Tourism is one of Europe's pillar industries, contributing 3.9 percent to the EU's GDP in 2018 and accounting for 5.1 percent of the total labor force, or 11.9 million jobs, data from the European Parliament showed.

Total economic losses from the lack of Chinese tourists in Europe could reach nearly 10 billion euros, an analyst told the Global Times.

Biggest tourist source

China has become the biggest tourism market in the world. According to the World Tourism Organization (UNWTO), a total of 149.7 million Chinese traveled abroad in 2018, spending $277.3 billion and accounting for 20 percent of global international travel expenditure. 

Based on these figures, Chinese tourists were expected to make 160 million trips outside of China in 2020, according to industry analysis agency GMA in 2019, before the outbreak of the coronavirus.  

"About 5 million Chinese tourists visit Europe every year.

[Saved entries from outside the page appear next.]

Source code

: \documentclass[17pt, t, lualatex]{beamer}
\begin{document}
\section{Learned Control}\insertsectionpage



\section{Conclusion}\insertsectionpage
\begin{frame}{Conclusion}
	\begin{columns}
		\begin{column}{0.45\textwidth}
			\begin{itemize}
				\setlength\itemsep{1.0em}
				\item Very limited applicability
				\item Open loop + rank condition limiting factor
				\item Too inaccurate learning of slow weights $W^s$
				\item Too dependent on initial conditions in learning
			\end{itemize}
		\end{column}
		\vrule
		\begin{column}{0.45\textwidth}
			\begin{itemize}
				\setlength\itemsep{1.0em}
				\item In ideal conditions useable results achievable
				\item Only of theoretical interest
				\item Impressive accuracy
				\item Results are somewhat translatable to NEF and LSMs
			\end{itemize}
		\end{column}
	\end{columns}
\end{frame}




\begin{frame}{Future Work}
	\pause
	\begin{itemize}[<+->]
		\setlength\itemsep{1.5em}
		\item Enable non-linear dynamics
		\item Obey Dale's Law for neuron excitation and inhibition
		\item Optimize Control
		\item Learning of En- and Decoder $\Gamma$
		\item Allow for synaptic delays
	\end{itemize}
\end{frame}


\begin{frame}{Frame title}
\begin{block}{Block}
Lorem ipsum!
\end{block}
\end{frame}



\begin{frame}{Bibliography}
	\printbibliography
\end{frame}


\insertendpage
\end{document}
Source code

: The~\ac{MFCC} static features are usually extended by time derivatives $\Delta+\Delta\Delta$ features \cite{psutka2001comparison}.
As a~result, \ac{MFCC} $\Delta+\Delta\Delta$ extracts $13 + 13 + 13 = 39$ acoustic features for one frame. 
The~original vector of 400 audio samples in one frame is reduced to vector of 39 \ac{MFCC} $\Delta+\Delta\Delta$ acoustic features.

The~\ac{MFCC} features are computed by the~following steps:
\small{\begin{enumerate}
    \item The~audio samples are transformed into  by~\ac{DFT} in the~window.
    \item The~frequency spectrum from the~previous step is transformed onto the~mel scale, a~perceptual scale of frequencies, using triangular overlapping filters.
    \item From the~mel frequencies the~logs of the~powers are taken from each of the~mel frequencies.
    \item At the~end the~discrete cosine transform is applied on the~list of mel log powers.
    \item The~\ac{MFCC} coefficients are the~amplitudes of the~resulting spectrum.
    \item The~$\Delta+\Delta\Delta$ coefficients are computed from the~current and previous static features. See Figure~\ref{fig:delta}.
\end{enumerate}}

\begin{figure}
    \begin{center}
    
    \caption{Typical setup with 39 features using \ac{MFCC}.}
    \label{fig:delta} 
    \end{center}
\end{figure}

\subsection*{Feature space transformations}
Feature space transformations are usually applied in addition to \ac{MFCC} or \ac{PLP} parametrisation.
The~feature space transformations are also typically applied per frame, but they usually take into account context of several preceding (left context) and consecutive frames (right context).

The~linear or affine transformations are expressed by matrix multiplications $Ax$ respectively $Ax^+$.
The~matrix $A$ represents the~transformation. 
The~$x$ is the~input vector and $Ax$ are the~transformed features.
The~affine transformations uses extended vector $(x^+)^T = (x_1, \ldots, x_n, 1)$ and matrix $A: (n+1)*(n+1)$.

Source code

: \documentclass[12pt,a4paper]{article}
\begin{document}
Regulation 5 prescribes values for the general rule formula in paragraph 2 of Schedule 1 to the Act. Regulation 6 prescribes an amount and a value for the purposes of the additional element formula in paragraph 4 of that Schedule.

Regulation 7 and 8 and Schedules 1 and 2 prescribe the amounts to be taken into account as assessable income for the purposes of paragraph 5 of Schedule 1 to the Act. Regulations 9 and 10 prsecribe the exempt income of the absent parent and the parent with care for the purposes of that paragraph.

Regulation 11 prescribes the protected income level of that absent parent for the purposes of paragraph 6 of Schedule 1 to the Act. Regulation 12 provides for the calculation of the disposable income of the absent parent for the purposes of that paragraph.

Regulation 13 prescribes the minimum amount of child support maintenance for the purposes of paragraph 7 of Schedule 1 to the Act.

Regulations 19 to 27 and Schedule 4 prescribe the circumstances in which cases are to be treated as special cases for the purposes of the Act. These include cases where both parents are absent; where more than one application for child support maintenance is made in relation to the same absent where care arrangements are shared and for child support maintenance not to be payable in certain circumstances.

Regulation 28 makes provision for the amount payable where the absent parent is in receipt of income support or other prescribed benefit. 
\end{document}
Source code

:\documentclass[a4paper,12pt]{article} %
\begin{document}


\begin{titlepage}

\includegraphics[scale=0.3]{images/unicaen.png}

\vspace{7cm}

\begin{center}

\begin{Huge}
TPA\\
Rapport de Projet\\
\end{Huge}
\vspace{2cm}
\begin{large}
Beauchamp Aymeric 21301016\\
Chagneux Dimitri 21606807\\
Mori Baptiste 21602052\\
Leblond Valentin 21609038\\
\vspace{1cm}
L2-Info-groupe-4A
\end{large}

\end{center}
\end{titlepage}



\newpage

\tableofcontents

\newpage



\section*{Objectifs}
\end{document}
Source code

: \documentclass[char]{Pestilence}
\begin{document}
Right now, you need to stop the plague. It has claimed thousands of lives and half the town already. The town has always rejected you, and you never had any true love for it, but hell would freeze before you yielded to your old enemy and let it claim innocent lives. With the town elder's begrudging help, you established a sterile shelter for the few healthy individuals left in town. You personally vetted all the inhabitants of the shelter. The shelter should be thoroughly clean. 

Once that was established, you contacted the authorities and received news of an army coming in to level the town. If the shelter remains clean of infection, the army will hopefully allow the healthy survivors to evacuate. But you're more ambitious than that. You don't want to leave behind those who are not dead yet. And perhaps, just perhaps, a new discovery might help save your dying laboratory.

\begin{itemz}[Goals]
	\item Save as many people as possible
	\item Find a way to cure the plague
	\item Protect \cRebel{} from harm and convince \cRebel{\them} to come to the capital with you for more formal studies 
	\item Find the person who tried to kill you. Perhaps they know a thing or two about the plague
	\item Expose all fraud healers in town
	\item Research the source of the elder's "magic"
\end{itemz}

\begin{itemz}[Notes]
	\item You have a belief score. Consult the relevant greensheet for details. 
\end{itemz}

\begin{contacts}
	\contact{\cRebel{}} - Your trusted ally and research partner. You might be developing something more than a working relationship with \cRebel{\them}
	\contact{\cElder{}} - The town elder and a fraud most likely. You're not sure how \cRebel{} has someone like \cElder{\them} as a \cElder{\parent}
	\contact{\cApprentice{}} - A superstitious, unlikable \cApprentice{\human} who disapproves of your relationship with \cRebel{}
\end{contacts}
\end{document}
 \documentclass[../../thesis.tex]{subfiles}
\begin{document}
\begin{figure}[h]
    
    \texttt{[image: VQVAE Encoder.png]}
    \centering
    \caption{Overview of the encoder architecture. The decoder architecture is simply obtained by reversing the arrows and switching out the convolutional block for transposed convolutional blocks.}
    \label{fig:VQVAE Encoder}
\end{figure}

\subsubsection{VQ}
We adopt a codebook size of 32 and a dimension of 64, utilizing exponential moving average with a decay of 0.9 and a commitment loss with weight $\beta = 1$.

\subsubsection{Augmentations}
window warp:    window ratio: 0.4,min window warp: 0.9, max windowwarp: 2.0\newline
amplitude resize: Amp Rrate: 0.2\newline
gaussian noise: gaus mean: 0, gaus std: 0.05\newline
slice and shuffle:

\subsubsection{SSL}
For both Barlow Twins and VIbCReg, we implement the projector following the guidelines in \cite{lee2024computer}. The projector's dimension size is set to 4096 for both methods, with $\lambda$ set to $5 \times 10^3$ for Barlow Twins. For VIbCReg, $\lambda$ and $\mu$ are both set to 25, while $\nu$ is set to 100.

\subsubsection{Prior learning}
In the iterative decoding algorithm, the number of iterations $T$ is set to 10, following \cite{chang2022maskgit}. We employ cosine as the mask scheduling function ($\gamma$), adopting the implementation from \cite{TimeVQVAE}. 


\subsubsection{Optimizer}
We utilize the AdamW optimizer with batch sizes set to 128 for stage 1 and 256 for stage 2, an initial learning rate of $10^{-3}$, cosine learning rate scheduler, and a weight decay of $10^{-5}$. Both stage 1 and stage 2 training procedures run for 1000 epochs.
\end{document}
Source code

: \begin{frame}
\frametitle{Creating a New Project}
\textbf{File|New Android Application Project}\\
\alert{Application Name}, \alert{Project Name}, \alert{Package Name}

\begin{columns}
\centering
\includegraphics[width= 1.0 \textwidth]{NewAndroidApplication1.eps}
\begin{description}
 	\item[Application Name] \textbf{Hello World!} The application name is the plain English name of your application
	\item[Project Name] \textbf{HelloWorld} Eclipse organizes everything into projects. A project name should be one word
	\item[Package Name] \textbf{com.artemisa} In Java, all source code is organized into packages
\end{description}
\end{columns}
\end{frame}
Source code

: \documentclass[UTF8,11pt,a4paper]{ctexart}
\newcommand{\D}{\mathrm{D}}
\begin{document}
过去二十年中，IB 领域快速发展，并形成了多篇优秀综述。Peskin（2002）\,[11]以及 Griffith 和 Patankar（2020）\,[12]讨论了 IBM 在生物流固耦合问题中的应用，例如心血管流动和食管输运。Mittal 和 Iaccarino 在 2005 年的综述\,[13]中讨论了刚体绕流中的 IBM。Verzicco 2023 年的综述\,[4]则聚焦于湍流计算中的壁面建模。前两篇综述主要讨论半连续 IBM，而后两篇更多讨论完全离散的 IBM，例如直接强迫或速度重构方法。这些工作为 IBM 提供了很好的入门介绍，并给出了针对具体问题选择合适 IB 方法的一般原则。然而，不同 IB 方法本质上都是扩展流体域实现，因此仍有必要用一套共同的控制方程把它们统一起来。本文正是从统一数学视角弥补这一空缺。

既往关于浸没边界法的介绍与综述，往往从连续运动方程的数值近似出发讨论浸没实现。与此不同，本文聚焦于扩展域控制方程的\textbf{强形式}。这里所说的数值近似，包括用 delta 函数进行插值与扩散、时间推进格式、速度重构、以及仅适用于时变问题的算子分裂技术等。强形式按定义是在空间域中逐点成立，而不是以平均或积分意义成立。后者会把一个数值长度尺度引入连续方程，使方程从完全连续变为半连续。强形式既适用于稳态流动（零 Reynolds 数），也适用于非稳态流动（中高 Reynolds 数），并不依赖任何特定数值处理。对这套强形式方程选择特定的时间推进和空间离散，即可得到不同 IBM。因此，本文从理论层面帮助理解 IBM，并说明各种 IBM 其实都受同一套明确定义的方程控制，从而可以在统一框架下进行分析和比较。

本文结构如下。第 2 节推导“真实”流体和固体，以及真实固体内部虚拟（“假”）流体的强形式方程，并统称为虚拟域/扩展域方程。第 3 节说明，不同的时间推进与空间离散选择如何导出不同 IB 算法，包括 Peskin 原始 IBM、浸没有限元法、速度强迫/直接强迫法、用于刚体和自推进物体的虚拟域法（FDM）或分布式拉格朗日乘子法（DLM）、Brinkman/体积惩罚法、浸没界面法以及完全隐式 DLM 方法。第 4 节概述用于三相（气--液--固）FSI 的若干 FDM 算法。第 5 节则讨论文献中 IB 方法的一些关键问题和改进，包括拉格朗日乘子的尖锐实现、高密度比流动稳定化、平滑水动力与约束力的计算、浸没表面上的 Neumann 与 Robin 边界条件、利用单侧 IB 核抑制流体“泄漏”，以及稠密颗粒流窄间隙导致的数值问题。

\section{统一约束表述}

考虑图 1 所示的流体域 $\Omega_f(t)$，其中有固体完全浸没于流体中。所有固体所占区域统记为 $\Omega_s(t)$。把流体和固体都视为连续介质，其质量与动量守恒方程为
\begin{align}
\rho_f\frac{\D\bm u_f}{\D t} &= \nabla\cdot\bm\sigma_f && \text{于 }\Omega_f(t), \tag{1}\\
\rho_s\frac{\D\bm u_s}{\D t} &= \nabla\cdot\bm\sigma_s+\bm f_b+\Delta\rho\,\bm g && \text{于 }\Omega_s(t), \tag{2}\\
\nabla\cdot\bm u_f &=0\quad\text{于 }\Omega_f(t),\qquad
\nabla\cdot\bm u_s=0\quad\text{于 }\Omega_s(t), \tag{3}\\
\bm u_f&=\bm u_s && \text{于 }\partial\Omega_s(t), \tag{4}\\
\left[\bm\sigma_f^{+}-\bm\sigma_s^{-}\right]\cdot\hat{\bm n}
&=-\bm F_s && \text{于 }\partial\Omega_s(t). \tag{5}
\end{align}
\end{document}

But because of the Schengen visa policy, many cross-border trips are not counted by Chinese customs, making the actual number much higher," Jiang said.

Chinese tourists are a bonus for some European countries, and indispensable for others - like Serbia. 

The director of Serbia-based travel agency Be With Me told the Global Times that Chinese tourists have developed the travel industry in Serbia.

"Tourism in Serbia had not been developed after years of wars. Since 2017, after the visa-free travel policy between China and Serbia was implemented, more and more Chinese tourists have driven the overall tourism development of Serbia. In 2019, the industry saw some improvement, but was hit hard in 2020 by the pandemic, with tourist flows at less than 5 percent of last year's levels," noted the director.

The Serbian tourism industry has developed some travel resources specifically for Chinese visitors in recent years, like hot spring resorts and wine chateau tours, said the director.

Recovery in 2020 unlikely

In view of the COVID-19 pandemic, industry insiders expressed little hope for the return of Chinese tourists to Europe this year.

"Due to the uncertainty caused by the COVID-19 pandemic, many tourists are afraid to travel. The recovery of the tourism industry depends on virus prevention measures. It will be almost impossible for Chinese tourists to resume visits to Europe in 2020," Jiang noted.

Judy said that the number of Chinese tourists to Central and Eastern Europe may not return to pre-pandemic levels in the next two years, even after the pandemic is over. "Chinese people may be cautious after seeing how some European governments have handled COVID-19."   

Travel agency Be With Me also said it was afraid it would have no Chinese tourists at all this year, and that next year depends on how well the pandemic is brought under control.

Martin, the manager of a Lyon-based French travel agency targeting Chinese tourists, also said that Chinese tourists have been more and more cautious about going to France.

"It's not just a hygiene issue related to COVID-19. It was already the case during the Yellow Vest movement and strikes," Martin told the Global Times on Monday.

"Tourists will come back. France is very attractive in terms of tourism. The real question is when the Chinese will return. One thing is certain - it will be a long time before the end of the COVID-19 crisis, upon which the recovery of the economy and tourism depends," Martin noted.